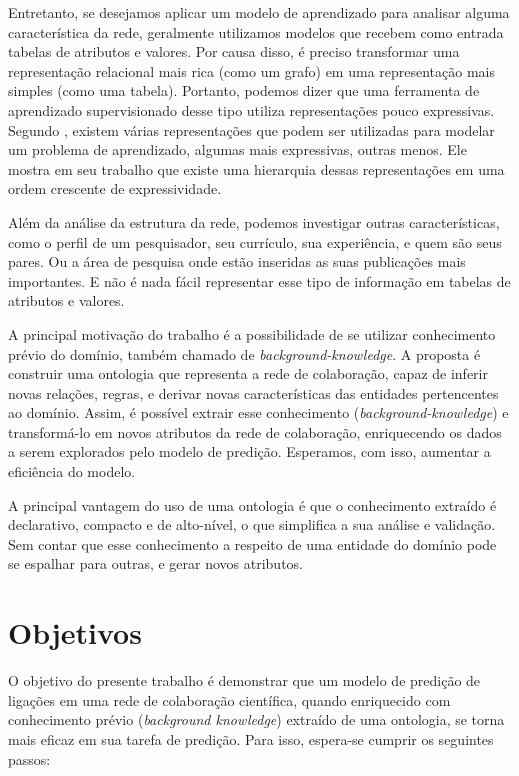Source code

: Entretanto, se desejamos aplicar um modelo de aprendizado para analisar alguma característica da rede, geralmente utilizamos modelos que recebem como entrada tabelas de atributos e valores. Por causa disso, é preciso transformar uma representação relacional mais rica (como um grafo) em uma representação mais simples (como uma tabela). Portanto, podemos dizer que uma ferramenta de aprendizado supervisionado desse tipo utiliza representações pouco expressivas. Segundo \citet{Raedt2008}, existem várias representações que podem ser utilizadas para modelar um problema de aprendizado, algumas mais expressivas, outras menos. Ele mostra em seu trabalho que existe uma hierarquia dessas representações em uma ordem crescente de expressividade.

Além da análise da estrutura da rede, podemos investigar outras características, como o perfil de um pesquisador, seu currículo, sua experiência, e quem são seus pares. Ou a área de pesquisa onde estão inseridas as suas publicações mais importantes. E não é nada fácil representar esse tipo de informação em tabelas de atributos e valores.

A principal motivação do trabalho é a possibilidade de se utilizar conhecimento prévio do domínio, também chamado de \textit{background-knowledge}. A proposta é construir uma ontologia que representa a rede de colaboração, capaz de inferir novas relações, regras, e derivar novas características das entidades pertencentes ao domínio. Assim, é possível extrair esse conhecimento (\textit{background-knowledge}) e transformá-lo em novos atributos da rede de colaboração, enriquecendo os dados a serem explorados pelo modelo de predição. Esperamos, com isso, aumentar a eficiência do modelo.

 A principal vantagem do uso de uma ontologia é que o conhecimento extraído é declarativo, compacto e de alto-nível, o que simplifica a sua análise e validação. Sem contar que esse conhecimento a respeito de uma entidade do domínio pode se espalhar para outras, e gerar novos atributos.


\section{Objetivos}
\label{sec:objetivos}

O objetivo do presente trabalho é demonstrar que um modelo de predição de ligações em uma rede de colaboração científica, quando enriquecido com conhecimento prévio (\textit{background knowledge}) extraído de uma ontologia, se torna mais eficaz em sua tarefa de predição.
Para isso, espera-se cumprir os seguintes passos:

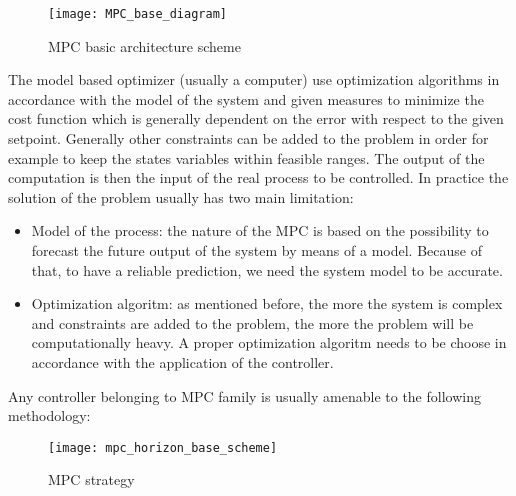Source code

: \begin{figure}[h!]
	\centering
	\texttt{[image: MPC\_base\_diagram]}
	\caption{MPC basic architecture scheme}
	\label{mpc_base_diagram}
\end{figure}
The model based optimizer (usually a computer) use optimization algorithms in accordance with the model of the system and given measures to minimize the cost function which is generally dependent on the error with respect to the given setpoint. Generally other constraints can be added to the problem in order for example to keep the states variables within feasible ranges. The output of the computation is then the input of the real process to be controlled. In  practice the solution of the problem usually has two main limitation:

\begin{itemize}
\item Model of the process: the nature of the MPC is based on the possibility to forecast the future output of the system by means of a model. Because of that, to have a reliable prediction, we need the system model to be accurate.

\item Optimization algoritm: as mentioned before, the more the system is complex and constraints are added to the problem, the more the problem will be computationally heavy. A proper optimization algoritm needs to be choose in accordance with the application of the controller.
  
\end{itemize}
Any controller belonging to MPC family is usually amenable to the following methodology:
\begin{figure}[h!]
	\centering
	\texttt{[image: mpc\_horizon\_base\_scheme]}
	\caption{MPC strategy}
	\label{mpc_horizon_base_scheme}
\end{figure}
+++++
DESCRIPTION OF THE TASK
Count every line of the entries that holds the string "begin". Please answer with the count alone.

ANSWER SECTION
3